(Stored data)
* * *
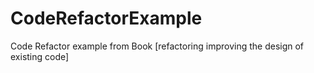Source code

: # CodeRefactorExample

Code Refactor example from Book [refactoring improving the design of existing code]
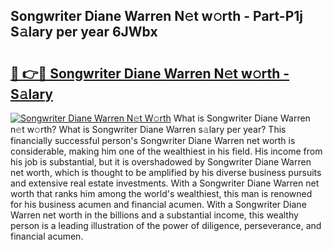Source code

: ## Songwriter Diane Warren N𝚎t w𝚘rth - Part-P1j S𝚊lary per year 6JWbx

# <h2><a href="http://gc2tr6l.nevu.top/?p=Songwriter+Diane+Warren">🔗 👉🔴 Songwriter Diane Warren N𝚎t w𝚘rth - S𝚊lary</a></h2>

[![Songwriter Diane Warren N𝚎t W𝚘rth](https://i.imgur.com/Oavwk0R.jpeg)](http://gc2tr6l.nevu.top/?p=Songwriter+Diane+Warren)
What is Songwriter Diane Warren n𝚎t w𝚘rth? What is Songwriter Diane Warren s𝚊lary per year?
This financially successful person's Songwriter Diane Warren net worth is considerable, making him one of the wealthiest in his field. His income from his job is substantial, but it is overshadowed by Songwriter Diane Warren net worth, which is thought to be amplified by his diverse business pursuits and extensive real estate investments. With a Songwriter Diane Warren net worth that ranks him among the world's wealthiest, this man is renowned for his business acumen and financial acumen. With a Songwriter Diane Warren net worth in the billions and a substantial income, this wealthy person is a leading illustration of the power of diligence, perseverance, and financial acumen.
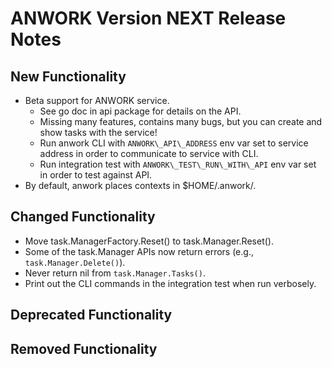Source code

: # ANWORK Version NEXT Release Notes

## New Functionality
- Beta support for ANWORK service.
  - See go doc in api package for details on the API.
  - Missing many features, contains many bugs, but you can create and show tasks with the service!
  - Run anwork CLI with `ANWORK\_API\_ADDRESS` env var set to service address in order to communicate to service with CLI.
  - Run integration test with `ANWORK\_TEST\_RUN\_WITH\_API` env var set in order to test against API.
- By default, anwork places contexts in $HOME/.anwork/.

## Changed Functionality
- Move task.ManagerFactory.Reset() to task.Manager.Reset().
- Some of the task.Manager APIs now return errors (e.g., `task.Manager.Delete()`).
- Never return nil from `task.Manager.Tasks()`.
- Print out the CLI commands in the integration test when run verbosely.

## Deprecated Functionality

## Removed Functionality
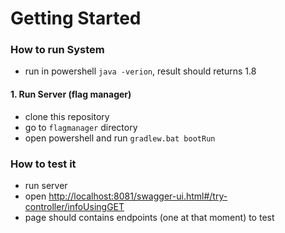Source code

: # Getting Started

### How to run System

* run in powershell ``java -verion``, result should returns 1.8 

#### 1. Run Server (flag manager)
* clone this repository
* go to `flagmanager` directory
* open powershell and run `gradlew.bat bootRun` 

### How to test it
* run server
* open [http://localhost:8081/swagger-ui.html#/try-controller/infoUsingGET](http://localhost:8081/swagger-ui.html#/try-controller/infoUsingGET)
* page should contains endpoints (one at that moment) to test
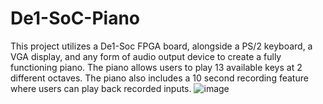 # De1-SoC-Piano
This project utilizes a De1-Soc FPGA board, alongside a PS/2 keyboard, a VGA display, and any form of audio output device to create a fully functioning piano.
The piano allows users to play 13 available keys at 2 different octaves.
The piano also includes a 10 second recording feature where users can play back recorded inputs.
![image](https://github.com/user-attachments/assets/65d9576d-8f2c-4705-9f84-f18a29654128)

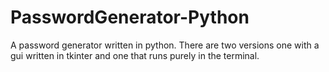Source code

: # PasswordGenerator-Python

A password generator written in python. There are two versions one with a gui written in tkinter and one that runs purely in the terminal.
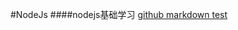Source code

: #NodeJs
####nodejs基础学习
[github markdown test](https://github.com/SUNNYANDPJ/NodeJs/edit/master/README.md)
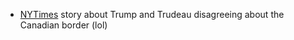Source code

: - [NYTimes](https://www.nytimes.com/2025/03/07/world/canada/trump-trudeau-canada-51st-state.html?smid=nytcore-android-share) story about Trump and Trudeau disagreeing about the Canadian border (lol)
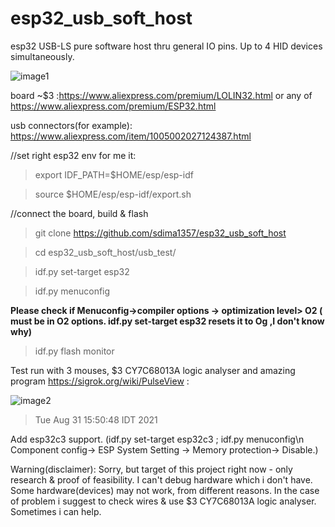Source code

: # esp32_usb_soft_host
esp32 USB-LS pure software host thru general IO pins. Up to 4 HID devices simultaneously. 

![image1](https://github.com/sdima1357/esp32_usb_soft_host/blob/main/images/IMG_20210303_184755_1.jpg?raw=true)

board ~$3 :https://www.aliexpress.com/premium/LOLIN32.html or any of https://www.aliexpress.com/premium/ESP32.html

usb connectors(for example): https://www.aliexpress.com/item/1005002027124387.html


//set right esp32 env for me it:

>export IDF_PATH=$HOME/esp/esp-idf

>source $HOME/esp/esp-idf/export.sh


//connect the board, build & flash

>git clone  https://github.com/sdima1357/esp32_usb_soft_host

>cd esp32_usb_soft_host/usb_test/

> idf.py set-target esp32

> idf.py menuconfig

**Please check if Menuconfig->compiler options -> optimization level> O2 ( must be in O2 options. idf.py set-target esp32 resets it to Og ,I don't know why)**

> idf.py flash monitor


Test run with 3 mouses, $3 CY7C68013A logic analyser  and amazing program https://sigrok.org/wiki/PulseView :

![image2](https://github.com/sdima1357/esp32_usb_soft_host/blob/main/images/PulseView.jpg?raw=true)

>Tue Aug 31 15:50:48 IDT 2021

Add esp32c3 support. (idf.py set-target esp32c3 ; idf.py menuconfig\n Component config-> ESP System Setting -> Memory protection-> Disable.)

Warning(disclaimer):
Sorry, but target of this project right now - only research & proof of feasibility. I can't debug hardware which i don't have. Some hardware(devices) may not work, from different reasons. In the case of problem i suggest to check wires &  use $3 CY7C68013A logic analyser. Sometimes i can help.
* * *
Your assignment
Look above for the line with "- Print out" and the line with "# De1-SoC-Piano". Give again exactly those two lines and all lines between them, pictures excluded.

Answer box
- Print out the CLI commands in the integration test when run verbosely.

## Deprecated Functionality

## Removed Functionality
Source code

: # Getting Started

### How to run System

* run in powershell ``java -verion``, result should returns 1.8 

#### 1. Run Server (flag manager)
* clone this repository
* go to `flagmanager` directory
* open powershell and run `gradlew.bat bootRun` 

### How to test it
* run server
* open [http://localhost:8081/swagger-ui.html#/try-controller/infoUsingGET](http://localhost:8081/swagger-ui.html#/try-controller/infoUsingGET)
* page should contains endpoints (one at that moment) to test
 # De1-SoC-Piano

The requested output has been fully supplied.